The dataset I use is about 500,000 images. It took a long time to load the data, so I made an lmdb file for it. And I made a dataloader using lmdb. (reference : GitHub - thecml/pytorch-lmdb: A simple Lightning Memory-Mapped Database (LMDB) converter for ImageFolder datasets in PyTorch. Using LMDB over a regular file structure improves I/O performance significantly. Works on both Windows and Linux. Comes with latest Python support.)

And using this, I trained the network.

1 - experimenting with num_workers=0 on pytorch single gpu(process)
it takes only 1~2ms to load the batch for the area cached at the beginning of iteration. Then, after some iteration, it takes about 0.2 seconds to load because caching is not done.

When num_workers = 1, it behaved the same as num_workers = 0.

2 - experimenting with num_workers > 1
similarly, it takes only 1ms to load data at the beginning of the iteration, but after the iteration is repeated to some extent, it takes 80 seconds or tens of seconds, not 0.2 seconds, as in the image below.

When using DDP, even if num_worker is 0, it often takes tens of seconds instead of 0.2 seconds.
It’s probably a problem when accessing the lmdb file in multi-process, how can I solve it?

For reference, even when reading an image file without using lmdb, there was still a problem that it was fast at the beginning of the iteration but became too slow after a while. I am trying to use lmdb to solve this.

One characteristic is that CPU utilization drops considerably when it’s too slow.

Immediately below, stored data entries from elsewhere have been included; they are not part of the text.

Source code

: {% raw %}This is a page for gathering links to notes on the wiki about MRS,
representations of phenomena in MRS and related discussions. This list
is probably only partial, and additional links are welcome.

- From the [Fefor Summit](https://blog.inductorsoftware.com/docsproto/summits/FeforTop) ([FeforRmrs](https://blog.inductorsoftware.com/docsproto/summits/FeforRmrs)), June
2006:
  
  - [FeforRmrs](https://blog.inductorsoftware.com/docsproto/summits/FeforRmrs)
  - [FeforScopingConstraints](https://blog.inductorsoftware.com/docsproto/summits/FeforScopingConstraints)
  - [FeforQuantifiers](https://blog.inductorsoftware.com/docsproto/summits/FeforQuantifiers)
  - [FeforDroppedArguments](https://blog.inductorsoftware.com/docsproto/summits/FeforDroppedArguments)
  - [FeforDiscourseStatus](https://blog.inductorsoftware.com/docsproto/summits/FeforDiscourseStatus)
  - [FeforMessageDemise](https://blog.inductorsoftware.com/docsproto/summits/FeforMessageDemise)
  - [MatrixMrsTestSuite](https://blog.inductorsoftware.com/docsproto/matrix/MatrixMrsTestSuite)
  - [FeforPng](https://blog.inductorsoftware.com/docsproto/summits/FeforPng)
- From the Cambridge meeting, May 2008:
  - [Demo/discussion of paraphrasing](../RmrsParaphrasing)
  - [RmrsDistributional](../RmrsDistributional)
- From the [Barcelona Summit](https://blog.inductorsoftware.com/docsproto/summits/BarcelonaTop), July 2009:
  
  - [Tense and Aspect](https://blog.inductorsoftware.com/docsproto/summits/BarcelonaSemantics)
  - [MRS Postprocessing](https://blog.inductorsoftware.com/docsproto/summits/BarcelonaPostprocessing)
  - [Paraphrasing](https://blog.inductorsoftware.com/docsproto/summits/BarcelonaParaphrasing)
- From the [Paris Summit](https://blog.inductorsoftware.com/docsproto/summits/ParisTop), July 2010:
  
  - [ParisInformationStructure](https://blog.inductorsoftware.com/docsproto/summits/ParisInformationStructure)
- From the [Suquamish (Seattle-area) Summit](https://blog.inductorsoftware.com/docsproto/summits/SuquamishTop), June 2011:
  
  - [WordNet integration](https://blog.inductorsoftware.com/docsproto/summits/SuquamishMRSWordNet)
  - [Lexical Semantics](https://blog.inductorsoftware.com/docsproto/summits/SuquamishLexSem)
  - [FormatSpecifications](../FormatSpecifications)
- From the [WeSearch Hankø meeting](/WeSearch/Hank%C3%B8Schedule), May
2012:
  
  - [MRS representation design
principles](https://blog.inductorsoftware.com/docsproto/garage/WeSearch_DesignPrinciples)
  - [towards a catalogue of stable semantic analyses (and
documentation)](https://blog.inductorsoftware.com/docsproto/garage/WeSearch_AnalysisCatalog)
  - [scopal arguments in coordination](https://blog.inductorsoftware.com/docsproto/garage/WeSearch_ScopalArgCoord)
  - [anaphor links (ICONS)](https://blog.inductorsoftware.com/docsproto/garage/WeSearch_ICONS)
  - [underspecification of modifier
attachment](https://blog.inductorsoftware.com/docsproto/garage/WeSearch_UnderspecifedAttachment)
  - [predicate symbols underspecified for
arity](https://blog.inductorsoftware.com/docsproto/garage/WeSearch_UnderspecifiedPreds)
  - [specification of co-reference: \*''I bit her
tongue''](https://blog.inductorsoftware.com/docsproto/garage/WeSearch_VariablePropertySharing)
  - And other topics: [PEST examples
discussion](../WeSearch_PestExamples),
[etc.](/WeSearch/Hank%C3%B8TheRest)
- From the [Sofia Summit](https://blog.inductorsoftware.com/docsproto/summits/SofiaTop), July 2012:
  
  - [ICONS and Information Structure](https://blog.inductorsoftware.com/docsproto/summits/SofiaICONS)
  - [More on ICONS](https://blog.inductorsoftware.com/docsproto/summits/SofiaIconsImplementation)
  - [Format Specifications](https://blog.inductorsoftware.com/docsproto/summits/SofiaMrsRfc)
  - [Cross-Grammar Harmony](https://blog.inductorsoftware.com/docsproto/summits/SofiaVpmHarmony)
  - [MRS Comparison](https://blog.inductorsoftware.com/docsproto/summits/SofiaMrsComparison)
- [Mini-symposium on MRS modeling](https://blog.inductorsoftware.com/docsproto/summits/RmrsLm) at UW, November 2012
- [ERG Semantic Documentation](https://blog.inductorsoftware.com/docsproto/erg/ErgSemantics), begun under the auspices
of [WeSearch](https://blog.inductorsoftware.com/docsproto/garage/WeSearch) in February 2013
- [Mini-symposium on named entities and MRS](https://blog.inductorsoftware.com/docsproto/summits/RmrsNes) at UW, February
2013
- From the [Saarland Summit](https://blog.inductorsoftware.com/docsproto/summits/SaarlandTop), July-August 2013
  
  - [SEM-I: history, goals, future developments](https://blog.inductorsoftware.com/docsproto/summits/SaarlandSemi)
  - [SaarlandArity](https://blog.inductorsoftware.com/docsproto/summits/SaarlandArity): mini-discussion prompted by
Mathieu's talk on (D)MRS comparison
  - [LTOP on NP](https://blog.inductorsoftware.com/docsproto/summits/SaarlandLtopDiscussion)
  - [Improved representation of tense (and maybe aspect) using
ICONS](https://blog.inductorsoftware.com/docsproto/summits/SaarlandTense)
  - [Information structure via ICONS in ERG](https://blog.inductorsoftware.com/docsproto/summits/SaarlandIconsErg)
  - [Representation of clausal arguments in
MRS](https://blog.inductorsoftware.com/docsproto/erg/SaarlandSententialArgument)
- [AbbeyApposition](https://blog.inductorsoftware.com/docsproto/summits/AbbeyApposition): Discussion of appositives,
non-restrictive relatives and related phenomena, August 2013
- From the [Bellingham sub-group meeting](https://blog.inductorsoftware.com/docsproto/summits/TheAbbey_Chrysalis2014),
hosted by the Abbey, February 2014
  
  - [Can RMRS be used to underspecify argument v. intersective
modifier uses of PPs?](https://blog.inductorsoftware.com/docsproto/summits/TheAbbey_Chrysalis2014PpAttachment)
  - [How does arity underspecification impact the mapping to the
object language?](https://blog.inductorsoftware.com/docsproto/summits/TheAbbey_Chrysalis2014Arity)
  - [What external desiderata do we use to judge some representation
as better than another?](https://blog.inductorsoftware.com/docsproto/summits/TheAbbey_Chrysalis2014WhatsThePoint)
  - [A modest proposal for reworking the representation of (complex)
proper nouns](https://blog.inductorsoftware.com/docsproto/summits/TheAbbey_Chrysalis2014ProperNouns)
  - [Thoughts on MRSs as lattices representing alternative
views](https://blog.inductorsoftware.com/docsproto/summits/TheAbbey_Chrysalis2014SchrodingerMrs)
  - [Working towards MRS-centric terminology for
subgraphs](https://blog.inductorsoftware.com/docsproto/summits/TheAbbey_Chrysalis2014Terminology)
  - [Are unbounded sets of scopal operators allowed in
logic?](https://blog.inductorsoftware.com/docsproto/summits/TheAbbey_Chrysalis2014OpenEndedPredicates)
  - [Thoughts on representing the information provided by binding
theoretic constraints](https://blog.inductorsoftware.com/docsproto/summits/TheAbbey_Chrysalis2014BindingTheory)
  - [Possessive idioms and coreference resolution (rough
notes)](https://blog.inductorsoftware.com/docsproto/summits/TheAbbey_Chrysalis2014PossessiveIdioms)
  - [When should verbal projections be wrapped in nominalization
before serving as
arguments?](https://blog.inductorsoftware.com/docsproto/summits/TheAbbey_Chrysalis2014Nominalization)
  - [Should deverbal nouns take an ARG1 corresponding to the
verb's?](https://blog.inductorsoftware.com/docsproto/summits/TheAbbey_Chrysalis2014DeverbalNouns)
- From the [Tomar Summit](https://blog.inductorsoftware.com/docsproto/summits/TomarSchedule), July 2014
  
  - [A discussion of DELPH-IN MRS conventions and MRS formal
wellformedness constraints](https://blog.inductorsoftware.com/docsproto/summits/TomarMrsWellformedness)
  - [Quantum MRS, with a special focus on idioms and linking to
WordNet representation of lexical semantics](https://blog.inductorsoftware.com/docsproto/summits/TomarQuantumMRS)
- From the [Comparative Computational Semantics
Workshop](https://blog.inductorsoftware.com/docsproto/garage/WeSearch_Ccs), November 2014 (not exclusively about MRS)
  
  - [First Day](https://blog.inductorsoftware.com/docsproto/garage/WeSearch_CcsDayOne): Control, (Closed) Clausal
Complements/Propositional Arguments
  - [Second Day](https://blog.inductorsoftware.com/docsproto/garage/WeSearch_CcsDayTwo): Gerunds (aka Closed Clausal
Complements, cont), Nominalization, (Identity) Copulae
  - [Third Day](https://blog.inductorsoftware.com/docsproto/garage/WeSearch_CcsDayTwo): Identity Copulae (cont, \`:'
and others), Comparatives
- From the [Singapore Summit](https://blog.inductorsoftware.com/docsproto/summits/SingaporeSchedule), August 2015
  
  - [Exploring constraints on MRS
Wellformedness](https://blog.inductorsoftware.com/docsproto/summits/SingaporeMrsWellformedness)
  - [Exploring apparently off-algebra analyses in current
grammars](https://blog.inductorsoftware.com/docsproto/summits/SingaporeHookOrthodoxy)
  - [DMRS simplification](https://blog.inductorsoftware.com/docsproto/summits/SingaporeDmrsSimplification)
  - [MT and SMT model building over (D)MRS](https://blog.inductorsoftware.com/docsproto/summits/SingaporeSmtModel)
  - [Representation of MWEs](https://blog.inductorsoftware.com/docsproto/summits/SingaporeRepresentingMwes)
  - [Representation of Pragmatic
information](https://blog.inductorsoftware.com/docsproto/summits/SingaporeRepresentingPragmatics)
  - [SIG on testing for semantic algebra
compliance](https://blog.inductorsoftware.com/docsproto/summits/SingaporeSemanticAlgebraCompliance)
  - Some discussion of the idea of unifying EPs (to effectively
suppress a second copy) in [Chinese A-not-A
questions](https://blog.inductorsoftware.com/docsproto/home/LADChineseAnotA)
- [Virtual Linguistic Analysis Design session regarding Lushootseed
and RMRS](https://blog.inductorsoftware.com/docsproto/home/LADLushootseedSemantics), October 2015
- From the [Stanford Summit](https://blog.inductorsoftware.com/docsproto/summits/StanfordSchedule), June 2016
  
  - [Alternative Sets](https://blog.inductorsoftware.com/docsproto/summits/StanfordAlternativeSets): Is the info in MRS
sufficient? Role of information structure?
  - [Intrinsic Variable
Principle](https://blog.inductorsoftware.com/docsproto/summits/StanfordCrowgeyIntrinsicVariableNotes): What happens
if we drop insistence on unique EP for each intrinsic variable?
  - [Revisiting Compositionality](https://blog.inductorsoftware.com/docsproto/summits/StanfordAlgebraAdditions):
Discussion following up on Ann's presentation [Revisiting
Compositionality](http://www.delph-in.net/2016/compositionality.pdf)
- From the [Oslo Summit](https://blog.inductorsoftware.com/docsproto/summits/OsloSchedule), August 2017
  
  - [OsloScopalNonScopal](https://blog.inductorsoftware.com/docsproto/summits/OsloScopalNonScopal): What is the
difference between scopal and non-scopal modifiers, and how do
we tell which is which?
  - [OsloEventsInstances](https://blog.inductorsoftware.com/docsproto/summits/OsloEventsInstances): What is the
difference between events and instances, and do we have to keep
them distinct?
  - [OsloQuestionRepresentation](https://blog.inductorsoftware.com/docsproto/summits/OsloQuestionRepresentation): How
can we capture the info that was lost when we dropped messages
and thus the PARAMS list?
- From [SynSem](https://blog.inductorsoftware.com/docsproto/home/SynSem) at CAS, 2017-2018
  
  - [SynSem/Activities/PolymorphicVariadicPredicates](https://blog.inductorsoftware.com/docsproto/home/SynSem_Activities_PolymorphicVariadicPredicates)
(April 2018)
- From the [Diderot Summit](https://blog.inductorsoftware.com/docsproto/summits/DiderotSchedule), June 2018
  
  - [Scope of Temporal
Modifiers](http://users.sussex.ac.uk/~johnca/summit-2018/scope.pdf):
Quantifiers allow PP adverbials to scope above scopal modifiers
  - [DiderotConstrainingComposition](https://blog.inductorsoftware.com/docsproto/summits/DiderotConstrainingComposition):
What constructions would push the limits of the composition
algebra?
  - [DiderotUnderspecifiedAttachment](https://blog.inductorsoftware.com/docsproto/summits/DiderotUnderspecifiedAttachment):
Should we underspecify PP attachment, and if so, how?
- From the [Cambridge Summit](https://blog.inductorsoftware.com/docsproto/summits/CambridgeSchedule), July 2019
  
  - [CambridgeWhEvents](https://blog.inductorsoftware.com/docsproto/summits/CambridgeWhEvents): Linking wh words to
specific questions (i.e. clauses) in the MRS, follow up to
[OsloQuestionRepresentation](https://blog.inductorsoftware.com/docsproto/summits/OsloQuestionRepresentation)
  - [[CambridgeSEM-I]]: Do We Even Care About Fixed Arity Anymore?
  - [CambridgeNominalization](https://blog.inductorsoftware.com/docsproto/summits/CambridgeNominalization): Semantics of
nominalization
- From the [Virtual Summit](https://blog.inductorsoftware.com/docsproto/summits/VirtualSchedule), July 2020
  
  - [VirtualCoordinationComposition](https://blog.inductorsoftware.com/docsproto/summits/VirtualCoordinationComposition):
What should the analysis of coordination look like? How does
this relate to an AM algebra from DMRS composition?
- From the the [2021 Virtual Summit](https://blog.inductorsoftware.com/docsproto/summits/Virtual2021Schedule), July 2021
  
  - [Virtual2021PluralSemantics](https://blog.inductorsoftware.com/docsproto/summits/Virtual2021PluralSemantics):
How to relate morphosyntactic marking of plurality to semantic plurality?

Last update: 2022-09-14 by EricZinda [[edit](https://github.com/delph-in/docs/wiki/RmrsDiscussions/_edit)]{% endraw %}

Conversely, when it is fast (when data is read quickly), CPU utilization is high.

ptrblck · June 2, 2022, 11:03pm

Could you check if your system is throttling the clock frequencies e.g. due to overheating?
Based on your current results it seems as if the multi-processing approach works at the beginning and then suffers from a slowdown.

bring728 · August 9, 2022, 7:57am

Thank you for answer. For those who will read this later, the problem was with the HDD. Regardless of whether you use lmdb or the number of num_workers, accessing the data in the HDD itself was too slow. When data is stored on SSD, the data loading speed is more than 10 times faster.

So, in my opinion, if possible, it is better to avoid storing data on HDD during deep learning training.

orena1 · January 9, 2024, 4:41am

you should not use an HDD for anything pytorch related.